I am interested in building an Ultrasonic device utilizing two Ultrasonic piezoelectric transducers to create a standing wave between them in order to 'float' droplets of water and other small objects. I am attempting to better understand the nature of focused compression waves in regards to electronic propulsion.

I've purchased these: LYWS High Conversion Efficiency... https://www.amazon.com/dp/B01LXMWLGE?ref=ppx_pop_mob_ap_share

I am attempting to use my laptop as an arbitrary waveform generator using the output of my audio jack. It is a Windows based machine, using MATLAB or similar software outlined in this post "https://www.allaboutcircuits.com/technical-articles/how-to-use-your-computer-as-an-arbitrary-waveform-generator/".

My question is this, what type of amplifier should I use to get the amplitude up to the 50W required to power the transducer? I am thinking of using an audio amp but am unsure if the line voltage will be off or if I'll even be able to reach the 50W. I'm looking to achieve minimal distortion without having to create a special amplifier that only works on specific signals, since I am trying to create something that is adjustable in order to experiment with different materials caught in the compression wave.
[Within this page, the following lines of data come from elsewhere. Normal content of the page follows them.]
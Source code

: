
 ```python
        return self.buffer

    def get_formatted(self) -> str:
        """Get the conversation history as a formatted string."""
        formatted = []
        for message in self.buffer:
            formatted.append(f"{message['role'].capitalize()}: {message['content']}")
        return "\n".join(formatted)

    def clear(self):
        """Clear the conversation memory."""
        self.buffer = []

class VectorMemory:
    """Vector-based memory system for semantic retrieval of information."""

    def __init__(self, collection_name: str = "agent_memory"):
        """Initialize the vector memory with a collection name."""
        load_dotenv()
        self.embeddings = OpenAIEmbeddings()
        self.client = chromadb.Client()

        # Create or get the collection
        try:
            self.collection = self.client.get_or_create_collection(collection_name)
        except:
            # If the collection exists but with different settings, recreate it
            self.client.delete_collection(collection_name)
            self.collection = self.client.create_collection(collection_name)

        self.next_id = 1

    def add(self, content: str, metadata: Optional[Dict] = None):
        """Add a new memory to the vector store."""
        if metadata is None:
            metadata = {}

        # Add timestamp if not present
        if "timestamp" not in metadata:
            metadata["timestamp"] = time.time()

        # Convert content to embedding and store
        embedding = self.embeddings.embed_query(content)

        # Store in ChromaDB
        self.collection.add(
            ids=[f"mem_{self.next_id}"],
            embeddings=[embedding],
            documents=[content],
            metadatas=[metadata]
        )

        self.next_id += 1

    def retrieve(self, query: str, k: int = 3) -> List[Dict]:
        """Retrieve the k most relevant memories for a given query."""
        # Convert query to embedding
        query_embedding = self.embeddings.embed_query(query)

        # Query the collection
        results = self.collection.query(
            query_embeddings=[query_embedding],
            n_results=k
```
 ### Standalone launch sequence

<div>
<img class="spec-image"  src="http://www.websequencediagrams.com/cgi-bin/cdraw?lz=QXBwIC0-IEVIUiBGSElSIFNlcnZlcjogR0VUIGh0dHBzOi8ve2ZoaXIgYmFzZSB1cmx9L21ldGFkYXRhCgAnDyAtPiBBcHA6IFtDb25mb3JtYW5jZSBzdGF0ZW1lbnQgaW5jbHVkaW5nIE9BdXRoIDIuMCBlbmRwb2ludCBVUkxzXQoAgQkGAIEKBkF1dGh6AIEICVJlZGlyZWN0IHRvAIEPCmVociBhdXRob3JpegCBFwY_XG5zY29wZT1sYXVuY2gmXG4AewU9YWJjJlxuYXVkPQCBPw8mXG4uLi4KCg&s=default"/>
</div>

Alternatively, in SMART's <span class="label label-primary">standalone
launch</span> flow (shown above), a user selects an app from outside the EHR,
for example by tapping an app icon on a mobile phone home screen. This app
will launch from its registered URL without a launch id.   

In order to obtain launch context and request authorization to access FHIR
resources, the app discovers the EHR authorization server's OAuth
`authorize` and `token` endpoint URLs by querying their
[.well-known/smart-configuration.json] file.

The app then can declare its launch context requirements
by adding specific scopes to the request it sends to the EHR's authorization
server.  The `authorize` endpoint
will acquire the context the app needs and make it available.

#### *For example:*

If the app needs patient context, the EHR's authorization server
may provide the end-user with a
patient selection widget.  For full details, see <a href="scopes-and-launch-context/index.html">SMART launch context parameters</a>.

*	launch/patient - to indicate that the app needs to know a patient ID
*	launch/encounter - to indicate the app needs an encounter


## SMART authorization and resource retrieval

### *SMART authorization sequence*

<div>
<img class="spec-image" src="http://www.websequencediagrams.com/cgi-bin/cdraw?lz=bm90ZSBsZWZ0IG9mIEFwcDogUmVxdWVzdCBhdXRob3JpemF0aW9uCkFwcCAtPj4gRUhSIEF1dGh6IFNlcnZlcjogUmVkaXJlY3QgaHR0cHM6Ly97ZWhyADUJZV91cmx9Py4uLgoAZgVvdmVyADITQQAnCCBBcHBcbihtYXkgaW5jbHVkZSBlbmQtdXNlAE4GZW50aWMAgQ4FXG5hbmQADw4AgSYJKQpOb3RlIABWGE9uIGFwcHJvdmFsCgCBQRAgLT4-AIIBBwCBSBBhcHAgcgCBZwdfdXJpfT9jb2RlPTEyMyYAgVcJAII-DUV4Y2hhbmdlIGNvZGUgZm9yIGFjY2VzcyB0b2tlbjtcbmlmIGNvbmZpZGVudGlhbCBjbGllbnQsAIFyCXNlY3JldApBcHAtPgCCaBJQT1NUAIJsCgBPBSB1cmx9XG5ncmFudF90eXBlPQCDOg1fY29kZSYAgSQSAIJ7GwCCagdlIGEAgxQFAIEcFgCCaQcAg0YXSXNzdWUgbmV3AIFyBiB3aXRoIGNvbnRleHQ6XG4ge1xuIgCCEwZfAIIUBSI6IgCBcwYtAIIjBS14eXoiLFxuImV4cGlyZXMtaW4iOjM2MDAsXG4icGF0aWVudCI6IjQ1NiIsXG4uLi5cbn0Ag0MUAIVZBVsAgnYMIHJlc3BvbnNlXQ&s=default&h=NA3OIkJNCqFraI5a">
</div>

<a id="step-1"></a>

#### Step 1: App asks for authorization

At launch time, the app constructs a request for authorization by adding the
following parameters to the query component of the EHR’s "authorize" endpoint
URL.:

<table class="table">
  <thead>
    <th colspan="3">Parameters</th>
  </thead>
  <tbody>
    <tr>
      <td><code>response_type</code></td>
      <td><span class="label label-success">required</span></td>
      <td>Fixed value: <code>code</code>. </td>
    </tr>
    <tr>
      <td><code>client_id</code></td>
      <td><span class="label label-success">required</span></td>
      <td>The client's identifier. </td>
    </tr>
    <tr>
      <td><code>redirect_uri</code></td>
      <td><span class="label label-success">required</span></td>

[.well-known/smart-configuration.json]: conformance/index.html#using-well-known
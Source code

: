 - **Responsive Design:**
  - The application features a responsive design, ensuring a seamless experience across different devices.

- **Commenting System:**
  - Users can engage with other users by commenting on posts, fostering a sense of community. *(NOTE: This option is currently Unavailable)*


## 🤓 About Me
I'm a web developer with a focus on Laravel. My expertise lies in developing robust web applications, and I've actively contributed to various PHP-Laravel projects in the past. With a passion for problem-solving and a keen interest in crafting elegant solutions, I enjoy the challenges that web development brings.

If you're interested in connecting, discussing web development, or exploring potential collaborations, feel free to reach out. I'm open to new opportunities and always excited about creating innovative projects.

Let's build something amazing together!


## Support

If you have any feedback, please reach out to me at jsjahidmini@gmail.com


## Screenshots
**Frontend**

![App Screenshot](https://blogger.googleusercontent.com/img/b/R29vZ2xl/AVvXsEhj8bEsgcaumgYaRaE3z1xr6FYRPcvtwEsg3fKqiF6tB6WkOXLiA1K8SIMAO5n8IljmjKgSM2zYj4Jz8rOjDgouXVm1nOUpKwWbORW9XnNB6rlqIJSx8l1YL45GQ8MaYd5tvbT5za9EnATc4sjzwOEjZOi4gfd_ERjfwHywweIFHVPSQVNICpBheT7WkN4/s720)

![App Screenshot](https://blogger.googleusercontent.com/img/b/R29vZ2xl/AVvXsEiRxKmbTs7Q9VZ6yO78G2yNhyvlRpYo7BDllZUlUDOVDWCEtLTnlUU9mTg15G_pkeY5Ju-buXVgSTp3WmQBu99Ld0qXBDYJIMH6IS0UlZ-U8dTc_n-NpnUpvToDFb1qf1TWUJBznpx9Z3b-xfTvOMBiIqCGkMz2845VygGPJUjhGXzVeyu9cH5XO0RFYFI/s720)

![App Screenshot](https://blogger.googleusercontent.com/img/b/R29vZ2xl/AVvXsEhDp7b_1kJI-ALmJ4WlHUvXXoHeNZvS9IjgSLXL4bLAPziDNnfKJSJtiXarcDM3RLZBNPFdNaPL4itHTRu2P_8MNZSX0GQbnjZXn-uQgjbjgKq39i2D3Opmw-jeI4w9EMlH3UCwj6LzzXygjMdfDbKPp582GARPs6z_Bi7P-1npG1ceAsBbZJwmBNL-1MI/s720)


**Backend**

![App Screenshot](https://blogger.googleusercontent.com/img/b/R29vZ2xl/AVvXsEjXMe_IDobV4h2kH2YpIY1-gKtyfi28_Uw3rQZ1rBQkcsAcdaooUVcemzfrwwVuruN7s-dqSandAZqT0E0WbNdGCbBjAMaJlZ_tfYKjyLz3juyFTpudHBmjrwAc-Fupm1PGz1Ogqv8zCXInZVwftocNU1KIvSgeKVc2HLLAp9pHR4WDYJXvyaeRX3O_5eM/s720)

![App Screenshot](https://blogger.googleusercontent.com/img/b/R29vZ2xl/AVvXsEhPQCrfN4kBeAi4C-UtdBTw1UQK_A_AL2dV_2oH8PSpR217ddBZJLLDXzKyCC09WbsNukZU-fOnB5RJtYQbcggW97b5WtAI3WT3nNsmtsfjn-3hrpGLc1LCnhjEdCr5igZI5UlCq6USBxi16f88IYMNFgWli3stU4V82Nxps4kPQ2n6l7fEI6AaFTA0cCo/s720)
I'm assuming that there is a range of voltage in the Ultrasonic frequency that this device can use but I'm unsure as this is my first attempt to create something with these devices. Should I just purchase an arbitrary waveform generator? Will that still need some sort of amp?

This whole project is a bit advanced for me and I'll admit that I dropped out of electrical engineering school, but we never really covered analog waveform generation anyway.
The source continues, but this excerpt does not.